一族の屋敷に、久しぶりに足を踏み入れたヴォクスを待っていたのは、変わらぬ厳格な父と、相変わらず、堂々とした佇まいの兄だった。
「して、この数ヶ月何をしていた」
父の問いに、ヴォクスは、拍を意識しながら、ゆっくりと答え始めた。
「言葉の……間の取り方を、学んで、いました。詰まりを、消すのでは、なく」
父は、その間延びした語り口に、露骨に眉をひそめた。
「相変わらずそのまだるっこしい話し方か。時間の無駄だ」
兄も、鼻で笑うように口を挟んだ。
「弟よ、いい加減諦めてはどうだ。お前には雄弁の才能などない。それが、この家の現実だ」
その言葉に、ヴォクスは一瞬、俯きかけた。だが、すぐに顔を上げた。
「兄上の、言う通り、かもしれません。僕には、兄上のような、流暢さは、ないでしょう」
ヴォクスは、そこで一度大きく息を吸った。
「それでも、僕は……僕にしか、話せない言葉が、あると、思っています。それを、磨いていくことを、これからも、やめるつもりは、ありません」
その声は、確かに詰まりながらも、これまでにない揺るぎない芯を、持っていた。
父は、しばらくヴォクスを値踏みするように見つめていたが、やがて、冷たく言い放った。
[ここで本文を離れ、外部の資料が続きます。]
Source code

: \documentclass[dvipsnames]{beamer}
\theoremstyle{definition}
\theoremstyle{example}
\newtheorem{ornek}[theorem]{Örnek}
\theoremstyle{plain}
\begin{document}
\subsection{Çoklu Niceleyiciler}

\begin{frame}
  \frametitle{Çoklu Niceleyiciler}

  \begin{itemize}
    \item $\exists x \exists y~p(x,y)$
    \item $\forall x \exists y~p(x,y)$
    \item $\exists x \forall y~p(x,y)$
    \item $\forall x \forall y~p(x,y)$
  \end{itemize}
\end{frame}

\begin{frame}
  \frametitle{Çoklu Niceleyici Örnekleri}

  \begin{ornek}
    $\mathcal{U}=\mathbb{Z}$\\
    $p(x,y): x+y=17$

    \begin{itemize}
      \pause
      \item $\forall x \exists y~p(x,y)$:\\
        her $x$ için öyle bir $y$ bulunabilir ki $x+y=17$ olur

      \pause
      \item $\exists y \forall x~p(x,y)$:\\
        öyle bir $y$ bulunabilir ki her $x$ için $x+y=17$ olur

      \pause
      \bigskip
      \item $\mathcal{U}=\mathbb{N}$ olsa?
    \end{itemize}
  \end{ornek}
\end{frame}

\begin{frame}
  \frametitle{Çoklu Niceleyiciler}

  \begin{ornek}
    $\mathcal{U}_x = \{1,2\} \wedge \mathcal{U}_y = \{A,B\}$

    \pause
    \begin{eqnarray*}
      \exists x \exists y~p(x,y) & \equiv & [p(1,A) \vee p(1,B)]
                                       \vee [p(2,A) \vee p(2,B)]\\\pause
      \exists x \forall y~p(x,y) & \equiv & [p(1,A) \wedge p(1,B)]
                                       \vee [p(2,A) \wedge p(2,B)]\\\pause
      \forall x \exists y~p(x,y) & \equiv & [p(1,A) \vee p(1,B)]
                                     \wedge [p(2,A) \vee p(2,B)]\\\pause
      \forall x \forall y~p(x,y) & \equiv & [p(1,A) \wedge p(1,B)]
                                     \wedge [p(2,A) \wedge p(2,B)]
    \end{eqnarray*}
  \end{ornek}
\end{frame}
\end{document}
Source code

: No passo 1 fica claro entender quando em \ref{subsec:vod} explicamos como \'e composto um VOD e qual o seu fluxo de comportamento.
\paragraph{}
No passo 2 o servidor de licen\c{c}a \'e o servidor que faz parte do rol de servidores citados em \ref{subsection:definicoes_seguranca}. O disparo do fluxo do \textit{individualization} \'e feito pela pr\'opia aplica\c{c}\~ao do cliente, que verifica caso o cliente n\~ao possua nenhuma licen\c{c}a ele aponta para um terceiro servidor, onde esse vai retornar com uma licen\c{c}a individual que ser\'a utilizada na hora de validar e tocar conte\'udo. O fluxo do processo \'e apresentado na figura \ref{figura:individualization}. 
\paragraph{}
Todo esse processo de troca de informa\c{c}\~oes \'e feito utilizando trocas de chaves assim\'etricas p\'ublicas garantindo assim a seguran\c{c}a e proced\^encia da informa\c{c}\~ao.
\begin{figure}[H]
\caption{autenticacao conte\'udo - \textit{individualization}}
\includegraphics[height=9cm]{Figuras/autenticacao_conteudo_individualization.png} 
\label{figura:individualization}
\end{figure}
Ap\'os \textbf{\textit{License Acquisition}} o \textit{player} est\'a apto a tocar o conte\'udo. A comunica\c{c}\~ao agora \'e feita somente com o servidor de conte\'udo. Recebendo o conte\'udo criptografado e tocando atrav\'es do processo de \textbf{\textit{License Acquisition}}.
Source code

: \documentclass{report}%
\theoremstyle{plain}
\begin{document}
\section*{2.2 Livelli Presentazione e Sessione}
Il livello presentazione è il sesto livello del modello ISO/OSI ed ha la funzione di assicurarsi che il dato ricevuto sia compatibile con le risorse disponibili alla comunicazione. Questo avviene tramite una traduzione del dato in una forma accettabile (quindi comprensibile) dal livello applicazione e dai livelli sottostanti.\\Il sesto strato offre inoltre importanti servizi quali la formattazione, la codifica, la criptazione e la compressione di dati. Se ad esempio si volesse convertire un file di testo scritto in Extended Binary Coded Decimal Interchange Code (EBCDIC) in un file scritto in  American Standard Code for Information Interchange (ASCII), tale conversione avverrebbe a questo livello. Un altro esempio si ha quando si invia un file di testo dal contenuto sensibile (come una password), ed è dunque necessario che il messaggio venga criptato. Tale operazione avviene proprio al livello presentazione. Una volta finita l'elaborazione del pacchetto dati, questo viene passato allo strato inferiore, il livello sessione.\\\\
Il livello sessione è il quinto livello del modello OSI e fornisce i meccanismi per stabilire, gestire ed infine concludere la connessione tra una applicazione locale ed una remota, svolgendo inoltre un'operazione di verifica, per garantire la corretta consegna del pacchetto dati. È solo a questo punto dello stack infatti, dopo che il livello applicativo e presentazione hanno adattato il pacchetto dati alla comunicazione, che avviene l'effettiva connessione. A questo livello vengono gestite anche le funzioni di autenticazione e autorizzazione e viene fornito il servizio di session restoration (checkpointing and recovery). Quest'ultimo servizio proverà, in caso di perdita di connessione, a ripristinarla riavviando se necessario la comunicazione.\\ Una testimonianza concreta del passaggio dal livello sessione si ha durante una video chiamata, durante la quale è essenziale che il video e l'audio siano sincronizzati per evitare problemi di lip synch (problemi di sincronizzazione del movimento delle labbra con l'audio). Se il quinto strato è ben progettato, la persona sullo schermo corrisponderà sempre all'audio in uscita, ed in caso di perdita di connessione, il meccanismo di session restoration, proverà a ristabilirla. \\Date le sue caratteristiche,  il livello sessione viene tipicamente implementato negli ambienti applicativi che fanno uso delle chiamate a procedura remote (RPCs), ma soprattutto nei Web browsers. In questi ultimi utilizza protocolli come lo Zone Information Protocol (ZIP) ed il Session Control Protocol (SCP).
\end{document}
「好きにしろ。この家の跡継ぎは、初めからお前ではない。無駄な意地を張り続けるがいい」
その言葉は、痛かった。だが、ヴォクスは、もうそれに打ちのめされることはなかった。
「はい。それで、構いません」
ヴォクスは静かにそう答えると、深く一礼し、屋敷を後にした。
拠点に戻ったその夜。ヴォクスは、屋敷での顛末を静かに語った。
「認めては、もらえませんでした。多分、これからも、ずっと」
その声には悲しみと、それでも確かな、晴れやかさが同居していた。
「それでも、良かったと、思っています。僕は、初めて、家族の承認を、求めることを、やめられた気がします」
私は、その言葉に、深く頷いた。
「あなたの夢は、あなた自身のものです。誰かに認められることが、その価値を決めるわけじゃない」
ヴォクスは、その言葉に、静かに微笑んだ。
「僕は、これから、言葉を、必要としている人たちの力になりたいと、思っています。僕のような、話すことに、悩みを抱える人たちの、相談役に、いつか、なれたらと」
その目には、これまでにない、確かな光が宿っていた。
だが、その夢を、ゆっくりと形にしていく時間は、思いのほか早く断ち切られることになった。
それから間もなくのことだった。拠点に、慌ただしく、一つの報せが飛び込んできた。
サジタの故郷、エルフの郷が、大規模な魔獣の群れに襲われているという。